P.C. :Le seul vrai handicap serait de se reposer sur nos lauriers. Il faut donc continuer à mener une bataille interne car l’ennemi c’est le statu quo. On doit encore rendre l’investissement en France plus simple, nous avons trop de réglementations. Nous devons continuer à réformer et adapter notre économie à un contexte toujours changeant. Les centaines d’investisseurs que j’ai rencontrés ont peut-être douté lors de conflits sociaux particulièrement violents, mais face à la volonté de réforme toujours démontrée, ils nous sont restés fidèles. Il faut aussi rester vigilant et ne pas se laisser enserrer dans l’étau de l’innovation, et ne pas faire de la France un eldorado pour la R&D uniquement. Gardons d’ailleurs en mémoire que notre succès en la matière a aussi un prix, celui du Crédit d’impôt recherche (près de 5 milliards d’euros par an). Que Google ou Facebook créent des centres de R&D proches de nos brillantes universités est bien, mais il faut aussi que l’on rapatrie demain les milliers de jobs créés à Dublin ou Londres à la faveur d’un discount fiscal et de coûts salariaux plus bas. Ces deux villes offrent un coût de la vie dément et il n’y a plus de raison aujourd’hui que nos jeunes tentés de se former au sein des GAFA doivent irrémédiablement s’y exiler. Ensuite, il faut repenser la façon dont nous menons la bataille à l’extérieur. Si les CEO du Fortune 500 semblent maintenant convaincus du renouveau français, il faut désormais viser leurs équipes opérationnelles, davantage marquées par des clichés sur l’environnement business en France. Pour mener cette bataille, nous devons mobiliser les 2,5 millions de Français qui vivent à l’étranger, plutôt que de les voir comme de la « mauvaise graine » qui aurait quitté le pays pour des raisons fiscales.

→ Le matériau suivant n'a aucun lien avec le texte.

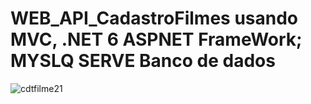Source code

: # WEB_API_CadastroFilmes usando MVC, .NET 6 ASPNET FrameWork; MYSLQ SERVE Banco de dados 
![cdtfilme21](https://user-images.githubusercontent.com/82478461/209058033-b2c50626-23f0-4170-8f84-b3c191a47d6d.png)
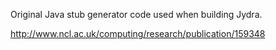 Original Java stub generator code used when building Jydra.

http://www.ncl.ac.uk/computing/research/publication/159348
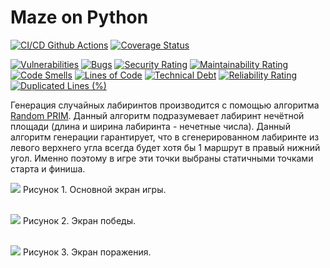 # Maze on Python

[![CI/CD Github Actions](https://github.com/GhosT-FlexAgen/task-3/actions/workflows/pytest.yml/badge.svg)](https://github.com/GhosT-FlexAgen/task-3/actions/workflows/pytest.yml)
[![Coverage Status](https://coveralls.io/repos/github/GhosT-FlexAgen/task-3/badge.svg?branch=master)](https://coveralls.io/github/GhosT-FlexAgen/task-3?branch=master)

[![Vulnerabilities](https://sonarcloud.io/api/project_badges/measure?project=GhosT-FlexAgen_task-3&metric=vulnerabilities)](https://sonarcloud.io/summary/new_code?id=GhosT-FlexAgen_task-3)
[![Bugs](https://sonarcloud.io/api/project_badges/measure?project=GhosT-FlexAgen_task-3&metric=bugs)](https://sonarcloud.io/summary/new_code?id=GhosT-FlexAgen_task-3)
[![Security Rating](https://sonarcloud.io/api/project_badges/measure?project=GhosT-FlexAgen_task-3&metric=security_rating)](https://sonarcloud.io/summary/new_code?id=GhosT-FlexAgen_task-3)
[![Maintainability Rating](https://sonarcloud.io/api/project_badges/measure?project=GhosT-FlexAgen_task-3&metric=sqale_rating)](https://sonarcloud.io/summary/new_code?id=GhosT-FlexAgen_task-3)
[![Code Smells](https://sonarcloud.io/api/project_badges/measure?project=GhosT-FlexAgen_task-3&metric=code_smells)](https://sonarcloud.io/summary/new_code?id=GhosT-FlexAgen_task-3)
[![Lines of Code](https://sonarcloud.io/api/project_badges/measure?project=GhosT-FlexAgen_task-3&metric=ncloc)](https://sonarcloud.io/summary/new_code?id=GhosT-FlexAgen_task-3)
[![Technical Debt](https://sonarcloud.io/api/project_badges/measure?project=GhosT-FlexAgen_task-3&metric=sqale_index)](https://sonarcloud.io/summary/new_code?id=GhosT-FlexAgen_task-3)
[![Reliability Rating](https://sonarcloud.io/api/project_badges/measure?project=GhosT-FlexAgen_task-3&metric=reliability_rating)](https://sonarcloud.io/summary/new_code?id=GhosT-FlexAgen_task-3)
[![Duplicated Lines (%)](https://sonarcloud.io/api/project_badges/measure?project=GhosT-FlexAgen_task-3&metric=duplicated_lines_density)](https://sonarcloud.io/summary/new_code?id=GhosT-FlexAgen_task-3)

Генерация случайных лабиринтов производится с помощью алгоритма [Random PRIM](https://weblog.jamisbuck.org/2011/1/10/maze-generation-prim-s-algorithm). Данный алгоритм подразумевает лабиринт нечётной площади (длина и  ширина лабиринта - нечетные числа). Данный алгоритм генерации гарантирует, что в сгенерированном лабиринте из левого верхнего угла всегда будет хотя бы 1 маршрут в правый нижний угол. Именно поэтому в игре эти точки выбраны статичными точками старта и финиша.

[1]: pictures/maze.png
[2]: pictures/win.png
[3]: pictures/lose.png

![][1]
Рисунок 1. Основной экран игры.</br></br>

![][2]
Рисунок 2. Экран победы. </br></br>

![][3]
Рисунок 3. Экран поражения.</br></br>
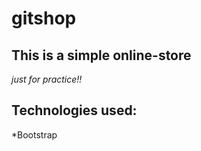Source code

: # gitshop

## This is a simple online-store

_just for practice!!_

## Technologies used:

\*Bootstrap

Ils sont une formidable ressource ! Pour cela, il faut solliciter les comités de patrons qui vivent à l’étranger et mieux utiliser le formidable réseau de conseillers du commerce extérieur français. Il faut travailler main dans la main avec notre réseau consulaire et lui donner des outils de communication pour que, localement, les Français s’expriment et soient fiers de leur pays. Pour être fier de son pays, il faut qu’il y ait moins de chômage et des success-stories à raconter avec une France en croisade pour bâtir une économie décarbonée. À ce prix seulement, la puissance moyenne que nous sommes pourra devenir la terre d’accueil privilégiée à un capital étranger nécessaire et aux meilleurs talents.

PRIORITÉ À L’INNOVATION ET À L’ÉCOLOGIE

Pour l’industrie du futur, 10!000 PME industrielles seront accompagnées d’ici 2022 et un dispositif de suramortissement fiscal à 40 % est instauré pour les investissements de robotisation et de transformation numérique. Le gouvernement a également créé 124 territoires d’industrie et engagé la simplification des procédures administratives. La French Fab structure cette renaissance industrielle. Le but est d’attirer plus de talents et de capitaux vers les PME et les ETI. Si le futur de l’industrie et de l’innovation est assuré, la France monte également en puissance sur les enjeux écologiques. L’économie française est l’une des plus décarbonées d’Europe et la France est le deuxième producteur européen d’énergie primaire tirée des énergies renouvelables. Si l’Hexagone accueille de plus en plus d’investissements étrangers liés à l’économie décarbonée, le gouvernement s’est engagé à réduire encore plus l’intensité carbone de l’économie nationale pour atteindre la neutralité carbone en 2050. Un facteur d’attractivité qui va prendre de plus en plus d’importance dans les années à venir.